EXERCISE GOAL
A faithful copy is required: retype the records from their first line through the line with "производится пользователем самостоятельно;", and omit the pictures.

+++ INFORMATION SHOWN +++

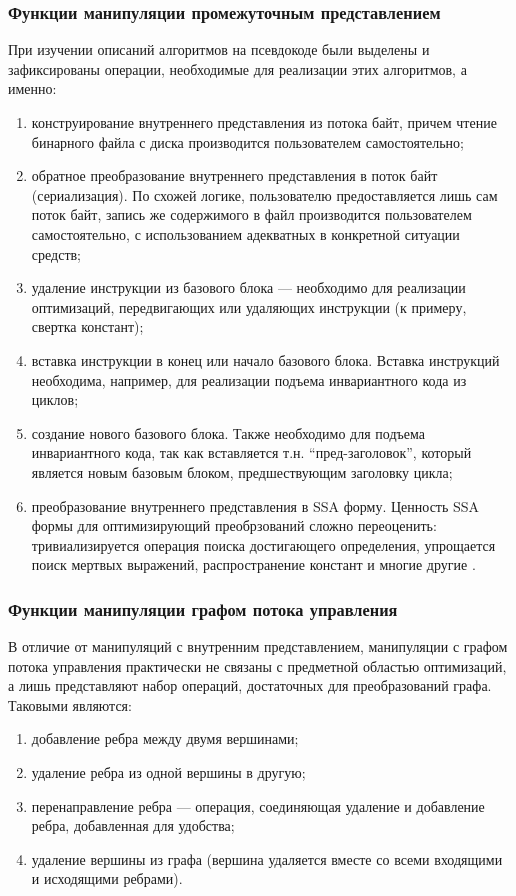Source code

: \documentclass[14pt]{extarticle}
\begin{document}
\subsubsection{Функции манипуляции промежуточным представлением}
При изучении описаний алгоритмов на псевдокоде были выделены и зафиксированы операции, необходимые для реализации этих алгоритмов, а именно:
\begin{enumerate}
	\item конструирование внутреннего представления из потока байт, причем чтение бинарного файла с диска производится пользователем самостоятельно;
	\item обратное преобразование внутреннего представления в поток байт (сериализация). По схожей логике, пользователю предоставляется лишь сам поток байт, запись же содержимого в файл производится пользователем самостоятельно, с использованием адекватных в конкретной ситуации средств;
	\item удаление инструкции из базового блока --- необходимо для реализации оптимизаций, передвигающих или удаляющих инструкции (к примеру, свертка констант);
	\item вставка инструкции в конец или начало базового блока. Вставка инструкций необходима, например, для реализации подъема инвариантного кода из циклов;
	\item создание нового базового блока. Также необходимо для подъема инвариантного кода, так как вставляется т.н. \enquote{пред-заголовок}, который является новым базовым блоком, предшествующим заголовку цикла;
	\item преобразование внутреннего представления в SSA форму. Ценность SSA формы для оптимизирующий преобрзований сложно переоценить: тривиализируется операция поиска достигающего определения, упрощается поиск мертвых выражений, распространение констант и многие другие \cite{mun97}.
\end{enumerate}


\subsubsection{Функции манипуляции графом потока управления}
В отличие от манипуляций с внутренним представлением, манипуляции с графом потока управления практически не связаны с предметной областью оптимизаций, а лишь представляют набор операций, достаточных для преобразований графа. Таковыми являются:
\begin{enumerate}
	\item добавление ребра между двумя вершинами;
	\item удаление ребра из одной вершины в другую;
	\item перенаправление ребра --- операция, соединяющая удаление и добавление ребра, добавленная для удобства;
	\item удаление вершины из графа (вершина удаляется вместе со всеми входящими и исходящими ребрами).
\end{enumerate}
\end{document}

+++

TASK OUTPUT
Source code

: \documentclass[14pt]{extarticle}
\begin{document}
\subsubsection{Функции манипуляции промежуточным представлением}
При изучении описаний алгоритмов на псевдокоде были выделены и зафиксированы операции, необходимые для реализации этих алгоритмов, а именно:
\begin{enumerate}
	\item конструирование внутреннего представления из потока байт, причем чтение бинарного файла с диска производится пользователем самостоятельно;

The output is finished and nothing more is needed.